‘Sonic the Hedgehog’ defies low expectations and doubts
Sega’s famous blue hedgehog stars in an actually good video-game-inspired movie
Movie: “Sonic the Hedgehog”
Director: Jeff Fowler
Starring: Ben Schwartz, James Marsden, Jim Carrey
Studio: Paramount Pictures
Films about video games have historically bombed in the box office. But sometimes all you need is a blue blur, a donut lord, a pretzel lady and an eggman.

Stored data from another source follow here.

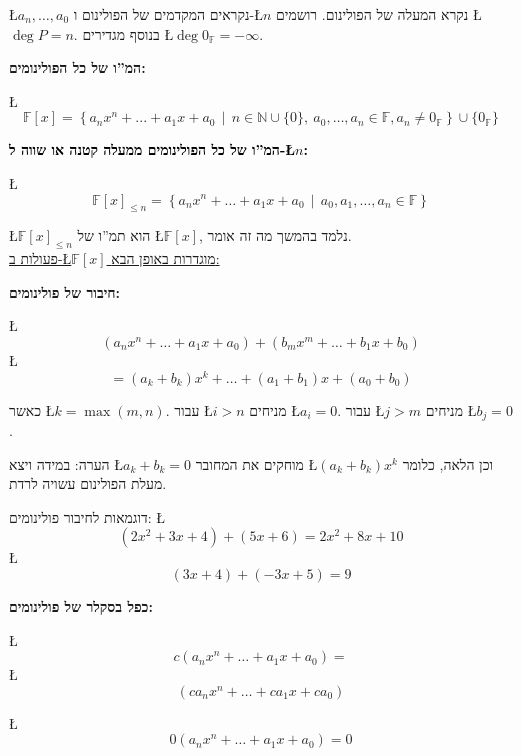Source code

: \documentclass[english,hebrew]{article}
\begin{document}
\L{$a_{n},\dots,a_{0}$} נקראים המקדמים של הפולינום ו-\L{$n$} נקרא
המעלה של הפולינום. רושמים \L{$\deg P=n$}. בנוסף מגדירים \L{$\deg0_{\mathbb{F}}=-\infty$}.

\textbf{המ\textquotedblright ו של כל הפולינומים:}

\L{%
\[
\mathbb{F}[x]=\left\{ a_{n}x^{n}+...+a_{1}x+a_{0}\,\middle|\,n\in\mathbb{N}\cup\{0\},\ a_{0},\dots,a_{n}\in\mathbb{F},a_{n}\ne0_{\mathbb{F}}\right\} \cup\{0_{\mathbb{F}}\}
\]
}%

\textbf{\textcolor{black}{המ\textquotedblright ו של כל הפולינומים
ממעלה קטנה או שווה ל-\L{$n$}:}}

\L{%
\[
\mathbb{F}[x]_{\le n}=\left\{ a_{n}x^{n}+\dots+a_{1}x+a_{0}\,\middle|\,a_{0},a_{1},\dots,a_{n}\in\mathbb{F}\right\} 
\]
}%

\L{$\mathbb{F}[x]_{\le n}$} הוא תמ\textquotedblright ו של \L{$\mathbb{F}[x]$},
נלמד בהמשך מה זה אומר. \\

\uline{פעולות ב-\L{\mbox{$\mathbb{F}[x]$}} מוגדרות באופן הבא:}

\textbf{חיבור של פולינומים:}

\L{%
\[
(a_{n}x^{n}+\dots+a_{1}x+a_{0})+(b_{m}x^{m}+\dots+b_{1}x+b_{0})
\]
}%
\L{%
\[
=(a_{k}+b_{k})x^{k}+\dots+(a_{1}+b_{1})x+(a_{0}+b_{0})
\]
}%

כאשר \L{$k=\max(m,n)$}. עבור \L{$i>n$} מניחים \L{$a_{i}=0$}. עבור
\L{$j>m$} מניחים \L{$b_{j}=0$}.

הערה: במידה ויצא \L{$a_{k}+b_{k}=0$} מוחקים את המחובר \L{$(a_{k}+b_{k})x^{k}$}
וכן הלאה, כלומר מעלת הפולינום עשויה לרדת.

דוגמאות לחיבור פולינומים: \L{%
\[
(2x^{2}+3x+4)+(5x+6)=2x^{2}+8x+10
\]
}%
\L{%
\[
(3x+4)+(-3x+5)=9
\]
}%

\textbf{כפל בסקלר של פולינומים:}

\L{%
\[
c(a_{n}x^{n}+\dots+a_{1}x+a_{0})=
\]
}%
\L{%
\[
(ca_{n}x^{n}+\dots+ca_{1}x+ca_{0})
\]
}%

\L{%
\[
0(a_{n}x^{n}+\dots+a_{1}x+a_{0})=0
\]
}%
\end{document}
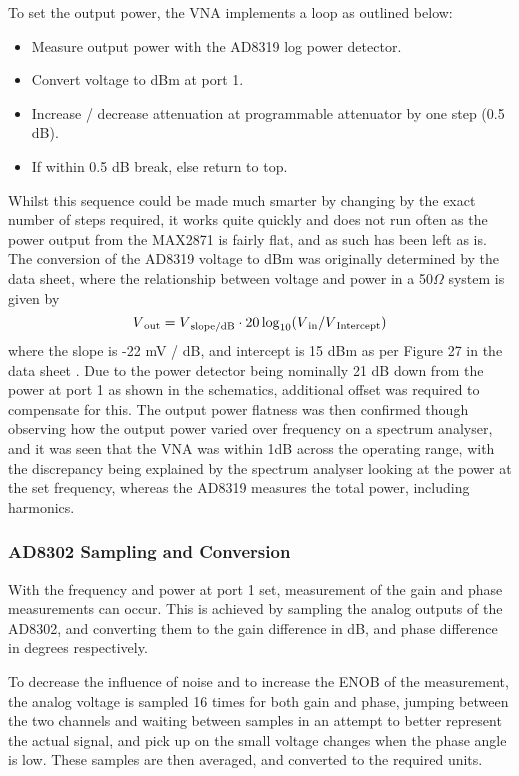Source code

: To set the output power, the VNA implements a loop as outlined below:
\begin{itemize}
	\item Measure output power with the AD8319 log power detector.
	\item Convert voltage to dBm at port 1.
	\item Increase / decrease attenuation at programmable attenuator by one step (0.5 dB).
	\item If within 0.5 dB break, else return to top. 
\end{itemize}
Whilst this sequence could be made much smarter by changing by the exact number of steps required, it works quite quickly and does not run often as the power output from the MAX2871 is fairly flat, and as such has been left as is. The conversion of the AD8319 voltage to dBm was originally determined by the data sheet, where the relationship between voltage and power in a 50$\Omega$ system is given by $$ V\textsubscript{out} = V\textsubscript{slope/dB} \cdot  20\log_{10}(V\textsubscript{in} / V\textsubscript{Intercept}) $$ where the slope is -22 mV / dB, and intercept is 15 dBm as per Figure 27 in the data sheet \cite{ad8319}. Due to the power detector being nominally 21 dB down from the power at port 1 as shown in the schematics, additional offset was required to compensate for this. The output power flatness was then confirmed though observing how the output power varied over frequency on a spectrum analyser, and it was seen that the VNA was within 1dB across the operating range, with the discrepancy being explained by the spectrum analyser looking at the power at the set frequency, whereas the AD8319 measures the total power, including harmonics. 

\subsubsection{AD8302 Sampling and Conversion}
With the frequency and power at port 1 set, measurement of the gain and phase measurements can occur. This is achieved by sampling the analog outputs of the AD8302, and converting them to the gain difference in dB, and phase difference in degrees respectively. 

To decrease the influence of noise and to increase the ENOB of the measurement, the analog voltage is sampled 16 times for both gain and phase, jumping between the two channels and waiting between samples in an attempt to better represent the actual signal, and pick up on the small voltage changes when the phase angle is low. These samples are then averaged, and converted to the required units.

“Sonic the Hedgehog,” based on Sega’s video game franchise, is a whirlwind action-adventure comedy that focuses on an extraterrestrial blue hedgehog named Sonic (Ben Schwartz) who has the ability to run faster than the speed of sound. While living on Earth, a series of events leads to Sonic seeking help from a sheriff named Tom Wachowski (James Marsden) in order to stop Dr. Robotnik (Jim Carrey), who wants to use Sonic’s powers for his robots.
Despite the rocky road that led up to its release, “Sonic the Hedgehog” is a fun movie filled with lovable characters, hilarious scenes and well-placed references. It is engaging throughout its 99-minute run-time and leaves the viewer wanting more.
Truthfully, much of the doubt that surrounded this movie is justified. Video-game-inspired movies have a tendency to be awful. “Resident Evil” is one of the best horror game franchises, but the live action movies are hot garbage. While there have been a couple exceptions to this rule, like the recent “Detective Pikachu” adaptation, it was hard to put faith in a genre of movies that typically bombs pretty hard.
Plus, “Sonic the Hedgehog” ran into some criticism before it released that seemingly signaled doom. The film was originally scheduled to release on Nov. 8, 2019, but the CGI designs for Sonic in the original trailers were regarded as so horrifying by the general public that many people complained and made memes, and Paramount delayed the film to redo the CGI.
The CGI redesign admittedly looked super cute, but it did not instill much hope.
Still, the movie ended up being great.
The cinematography, lighting design and comedy are top-notch. It has good pacing that remains fast while not losing its viewers in the chaos. Even though the film does not require the viewers to have prior knowledge about Sonic, it also has plenty of well-placed references for fans.
Despite some initial ambivalence toward the human characters, they are easy to love by the end. Sheriff Wachowski and his veterinarian wife, Maddie (Tika Sumpter), have a great loving relationship that enhances the film. Original characters in video-game-inspired films usually feel unnecessary or easily disposable, but the Wachowskis’ relationships with each other and with Sonic elevate the movie rather than hinder it.
Carrey absolutely shines in his role as Dr. Robotnik, too. It is easy to tell that he had a lot of fun with this role, as it’s arguably his best and most energetic role since he portrayed Stanley Ipkiss in “The Mask.”
After “Sonic the Hedgehog” ended, the after-credits scene suggested a sequel, but only time will tell if it actually gets one.